DATA SHOWN =

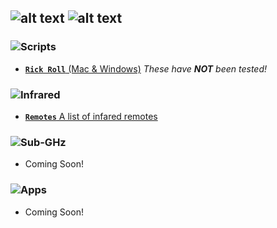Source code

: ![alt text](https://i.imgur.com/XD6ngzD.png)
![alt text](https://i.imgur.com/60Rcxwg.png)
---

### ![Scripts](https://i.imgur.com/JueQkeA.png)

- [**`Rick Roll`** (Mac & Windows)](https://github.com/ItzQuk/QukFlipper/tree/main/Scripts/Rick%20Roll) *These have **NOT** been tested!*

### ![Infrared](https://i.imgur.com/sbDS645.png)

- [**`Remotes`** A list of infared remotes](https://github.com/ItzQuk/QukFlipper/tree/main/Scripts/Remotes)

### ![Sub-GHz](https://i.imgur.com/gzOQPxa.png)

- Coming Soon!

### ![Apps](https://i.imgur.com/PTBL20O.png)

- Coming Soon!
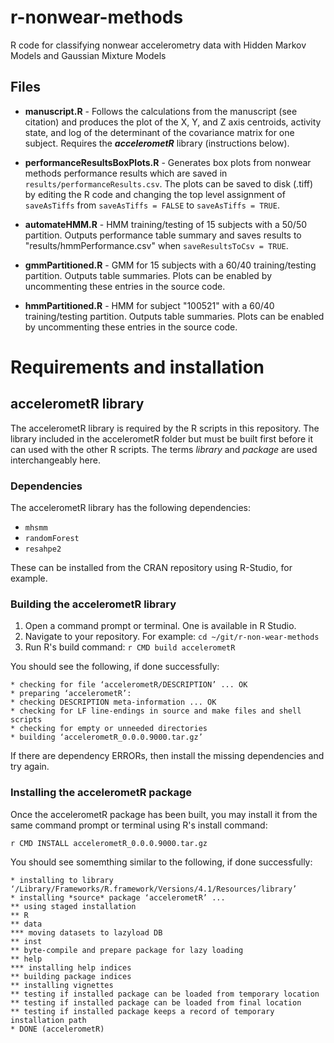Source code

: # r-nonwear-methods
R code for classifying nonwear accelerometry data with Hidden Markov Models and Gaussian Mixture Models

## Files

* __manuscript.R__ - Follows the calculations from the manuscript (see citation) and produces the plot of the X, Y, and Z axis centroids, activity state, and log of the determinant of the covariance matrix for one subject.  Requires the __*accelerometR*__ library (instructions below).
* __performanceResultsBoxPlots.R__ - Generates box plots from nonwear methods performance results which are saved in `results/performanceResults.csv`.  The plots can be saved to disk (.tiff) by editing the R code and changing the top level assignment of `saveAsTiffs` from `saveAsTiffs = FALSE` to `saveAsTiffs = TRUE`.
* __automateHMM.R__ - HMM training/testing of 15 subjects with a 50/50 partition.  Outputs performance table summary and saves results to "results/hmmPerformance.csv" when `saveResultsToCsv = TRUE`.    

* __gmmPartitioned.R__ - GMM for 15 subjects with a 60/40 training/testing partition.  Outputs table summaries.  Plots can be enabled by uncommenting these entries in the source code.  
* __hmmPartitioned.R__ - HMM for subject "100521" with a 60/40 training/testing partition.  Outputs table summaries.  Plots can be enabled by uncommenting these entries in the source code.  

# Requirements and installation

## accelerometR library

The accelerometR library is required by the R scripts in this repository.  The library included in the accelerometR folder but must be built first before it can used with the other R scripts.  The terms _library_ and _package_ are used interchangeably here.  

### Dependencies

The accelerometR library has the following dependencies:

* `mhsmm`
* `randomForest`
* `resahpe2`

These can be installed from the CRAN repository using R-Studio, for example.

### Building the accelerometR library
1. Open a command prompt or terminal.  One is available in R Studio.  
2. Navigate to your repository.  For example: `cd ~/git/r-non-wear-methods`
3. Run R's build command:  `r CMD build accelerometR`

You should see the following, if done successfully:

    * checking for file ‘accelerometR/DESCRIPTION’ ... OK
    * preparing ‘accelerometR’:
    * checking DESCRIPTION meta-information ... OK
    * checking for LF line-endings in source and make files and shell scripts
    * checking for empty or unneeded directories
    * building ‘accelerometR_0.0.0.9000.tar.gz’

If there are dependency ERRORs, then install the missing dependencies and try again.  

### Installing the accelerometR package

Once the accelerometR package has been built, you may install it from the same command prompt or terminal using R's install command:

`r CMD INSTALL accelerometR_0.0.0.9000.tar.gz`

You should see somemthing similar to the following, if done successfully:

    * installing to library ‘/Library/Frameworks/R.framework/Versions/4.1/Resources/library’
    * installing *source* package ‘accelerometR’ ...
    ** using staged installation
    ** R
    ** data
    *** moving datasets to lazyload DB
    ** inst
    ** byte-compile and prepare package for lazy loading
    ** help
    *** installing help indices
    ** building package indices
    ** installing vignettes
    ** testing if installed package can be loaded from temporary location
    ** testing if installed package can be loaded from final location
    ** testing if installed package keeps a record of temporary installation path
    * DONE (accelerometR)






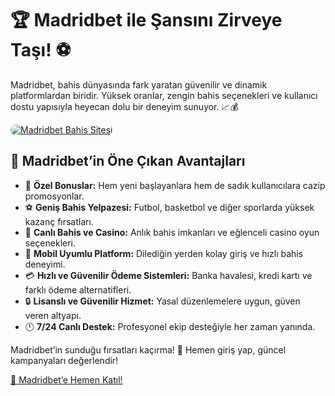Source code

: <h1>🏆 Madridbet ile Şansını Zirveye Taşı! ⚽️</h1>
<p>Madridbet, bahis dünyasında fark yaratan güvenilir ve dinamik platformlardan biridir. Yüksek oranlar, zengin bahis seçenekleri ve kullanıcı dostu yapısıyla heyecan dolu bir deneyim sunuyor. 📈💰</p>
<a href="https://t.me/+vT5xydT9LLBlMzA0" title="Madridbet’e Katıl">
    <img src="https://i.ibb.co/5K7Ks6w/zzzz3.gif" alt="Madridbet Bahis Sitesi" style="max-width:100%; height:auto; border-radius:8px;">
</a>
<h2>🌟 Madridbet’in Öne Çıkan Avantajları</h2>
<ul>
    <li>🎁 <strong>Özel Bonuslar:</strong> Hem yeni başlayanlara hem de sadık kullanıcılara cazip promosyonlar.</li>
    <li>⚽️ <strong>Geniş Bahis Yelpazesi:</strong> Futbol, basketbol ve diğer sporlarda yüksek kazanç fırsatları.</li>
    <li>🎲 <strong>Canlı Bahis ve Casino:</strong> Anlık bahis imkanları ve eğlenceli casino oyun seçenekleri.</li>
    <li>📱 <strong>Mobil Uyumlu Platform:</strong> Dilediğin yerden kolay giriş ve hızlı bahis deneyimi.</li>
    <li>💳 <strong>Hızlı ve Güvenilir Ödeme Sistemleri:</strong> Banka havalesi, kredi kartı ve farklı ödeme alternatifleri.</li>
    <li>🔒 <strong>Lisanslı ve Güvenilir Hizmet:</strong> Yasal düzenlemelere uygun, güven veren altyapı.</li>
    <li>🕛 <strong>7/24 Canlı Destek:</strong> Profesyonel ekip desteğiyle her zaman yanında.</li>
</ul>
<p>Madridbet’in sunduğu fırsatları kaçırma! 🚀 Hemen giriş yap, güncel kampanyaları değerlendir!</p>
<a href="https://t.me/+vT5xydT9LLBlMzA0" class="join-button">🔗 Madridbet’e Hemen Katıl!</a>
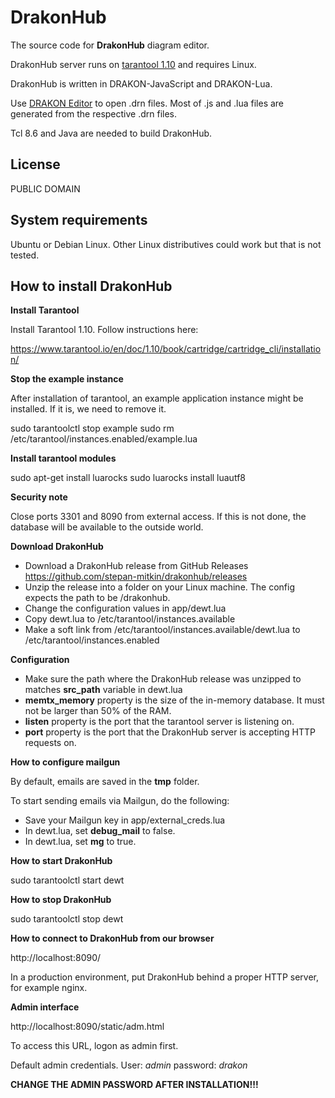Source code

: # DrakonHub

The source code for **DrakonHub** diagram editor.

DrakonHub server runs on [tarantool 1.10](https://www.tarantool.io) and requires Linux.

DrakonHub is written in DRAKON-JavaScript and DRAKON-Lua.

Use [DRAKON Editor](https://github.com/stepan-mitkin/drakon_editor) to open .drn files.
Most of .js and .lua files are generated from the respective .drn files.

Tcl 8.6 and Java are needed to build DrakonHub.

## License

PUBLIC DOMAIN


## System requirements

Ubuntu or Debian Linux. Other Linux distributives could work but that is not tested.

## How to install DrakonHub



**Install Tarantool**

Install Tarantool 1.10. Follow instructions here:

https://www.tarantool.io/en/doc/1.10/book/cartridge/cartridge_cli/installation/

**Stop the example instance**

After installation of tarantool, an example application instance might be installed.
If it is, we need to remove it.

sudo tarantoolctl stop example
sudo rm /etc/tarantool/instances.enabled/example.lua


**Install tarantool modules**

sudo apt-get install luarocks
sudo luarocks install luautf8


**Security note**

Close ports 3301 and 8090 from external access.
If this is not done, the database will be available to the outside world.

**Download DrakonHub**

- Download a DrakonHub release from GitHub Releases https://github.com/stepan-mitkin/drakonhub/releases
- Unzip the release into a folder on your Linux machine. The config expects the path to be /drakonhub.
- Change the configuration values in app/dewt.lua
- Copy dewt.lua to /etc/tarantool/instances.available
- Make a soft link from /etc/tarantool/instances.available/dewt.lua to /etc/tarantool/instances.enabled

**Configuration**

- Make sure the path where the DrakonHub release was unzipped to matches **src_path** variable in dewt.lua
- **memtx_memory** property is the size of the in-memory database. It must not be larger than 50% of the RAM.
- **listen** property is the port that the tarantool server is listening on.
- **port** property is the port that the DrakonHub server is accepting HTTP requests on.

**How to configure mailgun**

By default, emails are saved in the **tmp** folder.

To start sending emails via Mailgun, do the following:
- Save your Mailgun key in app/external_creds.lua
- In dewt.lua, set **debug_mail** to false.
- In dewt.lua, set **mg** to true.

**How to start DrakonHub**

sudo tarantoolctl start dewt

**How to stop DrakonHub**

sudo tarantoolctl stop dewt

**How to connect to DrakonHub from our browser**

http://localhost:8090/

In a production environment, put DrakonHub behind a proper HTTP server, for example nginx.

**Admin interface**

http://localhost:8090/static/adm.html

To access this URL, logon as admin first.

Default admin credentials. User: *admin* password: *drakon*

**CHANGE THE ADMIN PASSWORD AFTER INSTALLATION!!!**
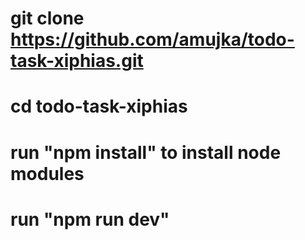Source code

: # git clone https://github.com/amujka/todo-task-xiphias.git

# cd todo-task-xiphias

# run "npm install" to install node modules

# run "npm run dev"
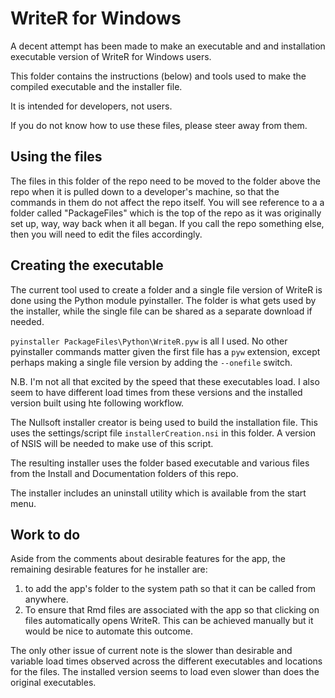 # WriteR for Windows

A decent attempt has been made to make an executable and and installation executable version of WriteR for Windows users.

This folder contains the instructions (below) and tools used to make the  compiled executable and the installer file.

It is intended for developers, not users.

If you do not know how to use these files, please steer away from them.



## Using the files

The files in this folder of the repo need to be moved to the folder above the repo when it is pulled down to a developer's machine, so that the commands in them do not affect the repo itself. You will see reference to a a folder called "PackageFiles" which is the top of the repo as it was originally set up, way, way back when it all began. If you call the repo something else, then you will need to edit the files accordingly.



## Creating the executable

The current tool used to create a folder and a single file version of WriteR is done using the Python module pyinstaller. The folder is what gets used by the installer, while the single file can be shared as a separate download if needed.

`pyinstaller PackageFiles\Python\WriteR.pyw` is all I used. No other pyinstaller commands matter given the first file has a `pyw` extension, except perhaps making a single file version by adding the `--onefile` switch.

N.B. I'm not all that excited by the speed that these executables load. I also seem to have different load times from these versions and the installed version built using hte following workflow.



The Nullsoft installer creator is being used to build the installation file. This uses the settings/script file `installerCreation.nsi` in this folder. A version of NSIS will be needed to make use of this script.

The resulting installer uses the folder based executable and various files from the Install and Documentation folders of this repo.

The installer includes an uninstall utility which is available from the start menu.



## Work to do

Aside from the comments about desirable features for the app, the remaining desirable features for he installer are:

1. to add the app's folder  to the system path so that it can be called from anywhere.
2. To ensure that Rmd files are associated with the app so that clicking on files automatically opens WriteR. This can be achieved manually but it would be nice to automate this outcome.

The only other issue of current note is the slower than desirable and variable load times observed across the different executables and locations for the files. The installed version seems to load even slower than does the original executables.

PROBLEM DETAILS = Filter by the word "todo": copy every line of the data that holds it.

RESULT OF THE EXERCISE =
: # git clone https://github.com/amujka/todo-task-xiphias.git
# cd todo-task-xiphias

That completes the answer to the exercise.